(WHAT IS NEEDED):
Tell me, please, how many lines in the records below include the word "Setup". Give no more than the number.

[[ GIVEN DATA, beginning ]]

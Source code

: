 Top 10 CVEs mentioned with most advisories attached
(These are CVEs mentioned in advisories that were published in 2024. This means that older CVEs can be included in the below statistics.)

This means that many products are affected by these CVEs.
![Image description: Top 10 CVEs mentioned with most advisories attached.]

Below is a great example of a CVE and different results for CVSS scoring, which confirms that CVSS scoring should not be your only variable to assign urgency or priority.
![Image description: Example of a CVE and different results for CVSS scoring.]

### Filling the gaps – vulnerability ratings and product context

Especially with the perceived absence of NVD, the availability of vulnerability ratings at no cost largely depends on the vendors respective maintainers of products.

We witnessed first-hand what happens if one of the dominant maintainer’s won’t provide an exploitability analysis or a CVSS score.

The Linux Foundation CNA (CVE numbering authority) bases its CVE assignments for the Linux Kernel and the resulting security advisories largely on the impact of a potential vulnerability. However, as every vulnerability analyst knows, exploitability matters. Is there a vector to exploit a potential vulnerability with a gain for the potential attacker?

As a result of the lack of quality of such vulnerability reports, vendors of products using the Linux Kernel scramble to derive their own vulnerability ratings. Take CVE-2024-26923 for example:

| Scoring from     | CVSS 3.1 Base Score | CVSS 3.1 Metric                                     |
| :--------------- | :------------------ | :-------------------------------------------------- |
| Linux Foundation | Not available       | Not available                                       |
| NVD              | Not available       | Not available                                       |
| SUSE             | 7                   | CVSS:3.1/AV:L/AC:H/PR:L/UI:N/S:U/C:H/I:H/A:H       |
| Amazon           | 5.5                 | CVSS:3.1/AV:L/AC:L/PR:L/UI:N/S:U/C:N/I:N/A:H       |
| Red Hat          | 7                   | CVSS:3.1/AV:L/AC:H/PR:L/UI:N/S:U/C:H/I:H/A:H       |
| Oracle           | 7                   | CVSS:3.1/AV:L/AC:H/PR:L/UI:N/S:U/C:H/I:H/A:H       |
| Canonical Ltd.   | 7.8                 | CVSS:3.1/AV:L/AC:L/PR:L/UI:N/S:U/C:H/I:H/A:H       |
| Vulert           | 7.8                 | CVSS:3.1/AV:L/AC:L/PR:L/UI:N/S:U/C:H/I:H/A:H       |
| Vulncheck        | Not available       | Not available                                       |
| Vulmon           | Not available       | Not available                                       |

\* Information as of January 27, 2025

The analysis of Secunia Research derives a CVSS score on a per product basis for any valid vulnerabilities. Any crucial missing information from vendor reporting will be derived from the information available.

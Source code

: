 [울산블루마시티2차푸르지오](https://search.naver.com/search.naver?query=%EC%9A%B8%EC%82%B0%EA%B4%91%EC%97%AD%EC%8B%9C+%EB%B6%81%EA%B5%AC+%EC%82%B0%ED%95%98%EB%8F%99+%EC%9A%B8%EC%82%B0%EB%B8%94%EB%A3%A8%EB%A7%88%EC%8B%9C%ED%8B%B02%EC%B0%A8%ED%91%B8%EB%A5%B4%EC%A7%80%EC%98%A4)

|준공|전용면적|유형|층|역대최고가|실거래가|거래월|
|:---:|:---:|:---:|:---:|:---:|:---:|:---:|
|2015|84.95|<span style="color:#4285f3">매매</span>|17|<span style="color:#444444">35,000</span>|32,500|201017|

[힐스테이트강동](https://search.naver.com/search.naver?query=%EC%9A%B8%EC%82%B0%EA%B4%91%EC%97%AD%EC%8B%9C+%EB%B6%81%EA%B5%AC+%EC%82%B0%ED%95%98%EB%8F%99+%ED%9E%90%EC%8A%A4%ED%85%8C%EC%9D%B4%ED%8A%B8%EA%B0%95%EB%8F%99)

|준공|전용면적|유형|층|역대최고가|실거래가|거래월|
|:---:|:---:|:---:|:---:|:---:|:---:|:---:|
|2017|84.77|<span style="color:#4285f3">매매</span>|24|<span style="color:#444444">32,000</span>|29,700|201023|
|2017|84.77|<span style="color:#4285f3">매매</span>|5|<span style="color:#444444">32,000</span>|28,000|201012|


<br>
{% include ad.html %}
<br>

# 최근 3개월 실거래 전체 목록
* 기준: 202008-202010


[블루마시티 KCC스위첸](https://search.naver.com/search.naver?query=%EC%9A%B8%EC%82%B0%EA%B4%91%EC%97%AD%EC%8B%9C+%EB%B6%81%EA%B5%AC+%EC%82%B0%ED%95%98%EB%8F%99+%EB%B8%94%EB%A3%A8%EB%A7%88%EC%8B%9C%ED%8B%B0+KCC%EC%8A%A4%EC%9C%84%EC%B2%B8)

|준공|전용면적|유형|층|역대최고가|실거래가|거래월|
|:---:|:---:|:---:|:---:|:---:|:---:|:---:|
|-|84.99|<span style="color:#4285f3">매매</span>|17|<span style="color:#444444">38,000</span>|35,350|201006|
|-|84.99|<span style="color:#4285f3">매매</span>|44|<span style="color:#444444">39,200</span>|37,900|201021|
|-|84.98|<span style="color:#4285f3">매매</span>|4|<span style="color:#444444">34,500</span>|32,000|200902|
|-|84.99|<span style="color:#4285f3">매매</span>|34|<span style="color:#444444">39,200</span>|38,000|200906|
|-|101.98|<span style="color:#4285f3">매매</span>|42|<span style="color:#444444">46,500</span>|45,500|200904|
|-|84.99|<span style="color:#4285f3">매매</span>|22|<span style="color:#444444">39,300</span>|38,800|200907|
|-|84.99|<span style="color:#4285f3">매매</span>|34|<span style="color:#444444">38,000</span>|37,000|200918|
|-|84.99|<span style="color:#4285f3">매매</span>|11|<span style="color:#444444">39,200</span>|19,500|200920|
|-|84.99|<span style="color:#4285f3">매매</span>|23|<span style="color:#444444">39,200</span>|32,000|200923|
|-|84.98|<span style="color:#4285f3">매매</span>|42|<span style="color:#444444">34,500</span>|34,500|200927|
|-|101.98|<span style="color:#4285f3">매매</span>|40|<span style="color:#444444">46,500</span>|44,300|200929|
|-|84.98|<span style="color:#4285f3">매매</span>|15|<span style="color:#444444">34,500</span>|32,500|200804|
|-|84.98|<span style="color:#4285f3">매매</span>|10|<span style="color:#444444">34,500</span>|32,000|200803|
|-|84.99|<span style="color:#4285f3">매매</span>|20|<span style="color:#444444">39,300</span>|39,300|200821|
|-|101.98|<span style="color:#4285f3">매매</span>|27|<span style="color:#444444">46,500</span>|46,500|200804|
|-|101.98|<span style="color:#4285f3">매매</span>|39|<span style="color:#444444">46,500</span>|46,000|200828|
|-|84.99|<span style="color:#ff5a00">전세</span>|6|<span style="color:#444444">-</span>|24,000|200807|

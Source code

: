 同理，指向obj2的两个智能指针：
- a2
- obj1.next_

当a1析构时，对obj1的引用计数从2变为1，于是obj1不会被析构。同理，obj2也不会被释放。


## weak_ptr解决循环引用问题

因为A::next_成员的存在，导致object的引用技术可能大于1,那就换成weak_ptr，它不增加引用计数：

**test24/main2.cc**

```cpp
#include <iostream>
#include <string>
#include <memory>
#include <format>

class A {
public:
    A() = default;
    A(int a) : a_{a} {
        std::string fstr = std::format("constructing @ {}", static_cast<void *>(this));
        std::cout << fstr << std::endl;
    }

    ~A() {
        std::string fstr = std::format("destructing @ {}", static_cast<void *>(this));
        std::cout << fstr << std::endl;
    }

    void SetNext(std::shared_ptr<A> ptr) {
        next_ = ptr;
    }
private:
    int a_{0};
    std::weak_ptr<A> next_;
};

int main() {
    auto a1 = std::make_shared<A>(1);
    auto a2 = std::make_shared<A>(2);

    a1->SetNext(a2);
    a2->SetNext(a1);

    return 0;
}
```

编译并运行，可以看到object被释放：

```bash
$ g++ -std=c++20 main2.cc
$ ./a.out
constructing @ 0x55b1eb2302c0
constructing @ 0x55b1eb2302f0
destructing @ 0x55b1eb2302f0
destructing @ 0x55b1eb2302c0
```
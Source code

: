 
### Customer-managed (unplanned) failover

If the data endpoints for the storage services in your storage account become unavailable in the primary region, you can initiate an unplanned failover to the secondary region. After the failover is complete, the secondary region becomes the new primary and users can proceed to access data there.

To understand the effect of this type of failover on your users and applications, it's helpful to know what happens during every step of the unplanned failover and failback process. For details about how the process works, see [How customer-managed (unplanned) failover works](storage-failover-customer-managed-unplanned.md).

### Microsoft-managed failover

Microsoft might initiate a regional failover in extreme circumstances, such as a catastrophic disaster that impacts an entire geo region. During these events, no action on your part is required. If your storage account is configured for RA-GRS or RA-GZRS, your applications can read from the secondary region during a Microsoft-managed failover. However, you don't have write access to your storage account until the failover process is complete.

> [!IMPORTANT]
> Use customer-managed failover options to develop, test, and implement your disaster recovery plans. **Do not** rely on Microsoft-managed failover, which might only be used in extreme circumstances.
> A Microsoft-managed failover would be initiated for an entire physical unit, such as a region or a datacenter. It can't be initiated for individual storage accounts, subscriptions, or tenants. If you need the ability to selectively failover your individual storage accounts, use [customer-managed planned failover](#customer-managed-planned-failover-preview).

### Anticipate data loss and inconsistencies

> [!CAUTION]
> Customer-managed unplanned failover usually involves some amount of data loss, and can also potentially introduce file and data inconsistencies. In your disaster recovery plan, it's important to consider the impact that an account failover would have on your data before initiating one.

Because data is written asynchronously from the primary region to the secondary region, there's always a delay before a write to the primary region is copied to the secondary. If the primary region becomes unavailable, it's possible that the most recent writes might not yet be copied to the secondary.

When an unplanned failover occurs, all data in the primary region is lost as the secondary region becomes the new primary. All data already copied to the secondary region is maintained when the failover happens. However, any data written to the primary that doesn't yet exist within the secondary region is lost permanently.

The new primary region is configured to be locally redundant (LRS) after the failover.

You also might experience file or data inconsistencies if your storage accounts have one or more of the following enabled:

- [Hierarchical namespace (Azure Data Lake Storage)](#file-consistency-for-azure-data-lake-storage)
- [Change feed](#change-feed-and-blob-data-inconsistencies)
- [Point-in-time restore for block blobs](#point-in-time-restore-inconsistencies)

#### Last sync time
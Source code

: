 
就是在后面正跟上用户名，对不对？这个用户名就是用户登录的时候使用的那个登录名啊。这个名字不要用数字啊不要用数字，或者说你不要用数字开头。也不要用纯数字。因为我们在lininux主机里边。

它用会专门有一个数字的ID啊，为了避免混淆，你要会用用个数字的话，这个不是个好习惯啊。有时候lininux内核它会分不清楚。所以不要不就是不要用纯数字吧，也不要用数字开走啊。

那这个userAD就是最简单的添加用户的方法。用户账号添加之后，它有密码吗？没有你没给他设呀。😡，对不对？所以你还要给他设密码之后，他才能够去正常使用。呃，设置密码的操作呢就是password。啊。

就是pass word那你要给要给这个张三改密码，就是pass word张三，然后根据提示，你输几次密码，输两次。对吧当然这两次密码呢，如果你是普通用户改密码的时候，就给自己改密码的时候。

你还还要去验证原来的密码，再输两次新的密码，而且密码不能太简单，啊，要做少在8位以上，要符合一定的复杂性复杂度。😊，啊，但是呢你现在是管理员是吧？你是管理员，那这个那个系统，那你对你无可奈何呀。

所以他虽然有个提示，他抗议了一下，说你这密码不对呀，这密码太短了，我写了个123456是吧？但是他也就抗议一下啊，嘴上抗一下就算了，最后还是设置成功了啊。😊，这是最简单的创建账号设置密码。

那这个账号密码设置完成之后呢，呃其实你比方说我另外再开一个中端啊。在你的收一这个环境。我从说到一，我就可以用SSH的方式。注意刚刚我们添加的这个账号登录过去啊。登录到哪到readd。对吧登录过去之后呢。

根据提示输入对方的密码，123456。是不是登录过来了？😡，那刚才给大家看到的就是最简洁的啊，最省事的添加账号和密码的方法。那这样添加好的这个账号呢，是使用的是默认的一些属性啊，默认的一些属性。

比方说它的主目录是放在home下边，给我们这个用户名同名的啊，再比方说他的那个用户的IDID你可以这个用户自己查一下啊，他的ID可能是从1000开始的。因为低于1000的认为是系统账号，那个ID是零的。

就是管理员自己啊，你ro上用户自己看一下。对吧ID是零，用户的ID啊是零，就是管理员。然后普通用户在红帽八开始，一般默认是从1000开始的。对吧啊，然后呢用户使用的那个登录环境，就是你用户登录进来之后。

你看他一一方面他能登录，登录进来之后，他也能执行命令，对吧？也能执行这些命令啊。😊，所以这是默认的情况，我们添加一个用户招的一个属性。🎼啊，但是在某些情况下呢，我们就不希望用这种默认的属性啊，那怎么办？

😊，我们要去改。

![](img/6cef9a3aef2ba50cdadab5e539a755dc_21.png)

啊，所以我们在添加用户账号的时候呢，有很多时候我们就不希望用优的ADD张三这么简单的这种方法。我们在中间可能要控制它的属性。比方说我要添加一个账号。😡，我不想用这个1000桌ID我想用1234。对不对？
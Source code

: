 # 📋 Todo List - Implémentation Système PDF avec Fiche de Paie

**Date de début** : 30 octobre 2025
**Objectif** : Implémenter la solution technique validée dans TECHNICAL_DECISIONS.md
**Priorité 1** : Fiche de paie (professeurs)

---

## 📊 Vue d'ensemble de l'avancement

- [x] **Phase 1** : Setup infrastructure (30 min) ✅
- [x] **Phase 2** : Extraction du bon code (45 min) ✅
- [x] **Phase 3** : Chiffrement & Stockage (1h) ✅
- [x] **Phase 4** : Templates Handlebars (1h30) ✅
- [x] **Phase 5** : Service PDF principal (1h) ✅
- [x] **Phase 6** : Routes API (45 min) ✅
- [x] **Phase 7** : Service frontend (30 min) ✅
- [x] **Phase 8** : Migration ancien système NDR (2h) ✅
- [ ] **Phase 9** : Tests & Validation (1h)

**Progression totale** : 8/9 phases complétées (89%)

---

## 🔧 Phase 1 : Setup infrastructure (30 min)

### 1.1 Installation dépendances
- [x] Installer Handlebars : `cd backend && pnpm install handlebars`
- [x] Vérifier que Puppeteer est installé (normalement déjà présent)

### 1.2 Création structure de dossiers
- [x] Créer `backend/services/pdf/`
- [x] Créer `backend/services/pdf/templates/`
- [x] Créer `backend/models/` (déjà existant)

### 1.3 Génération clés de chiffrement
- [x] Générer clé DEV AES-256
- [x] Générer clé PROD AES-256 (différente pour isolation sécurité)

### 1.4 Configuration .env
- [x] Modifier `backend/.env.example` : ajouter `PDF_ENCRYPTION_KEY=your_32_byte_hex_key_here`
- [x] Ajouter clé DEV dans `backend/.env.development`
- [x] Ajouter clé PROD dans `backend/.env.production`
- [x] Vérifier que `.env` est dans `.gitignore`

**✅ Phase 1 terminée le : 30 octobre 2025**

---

[[ GIVEN DATA, end ]]

(SOLVED EXERCISE):
2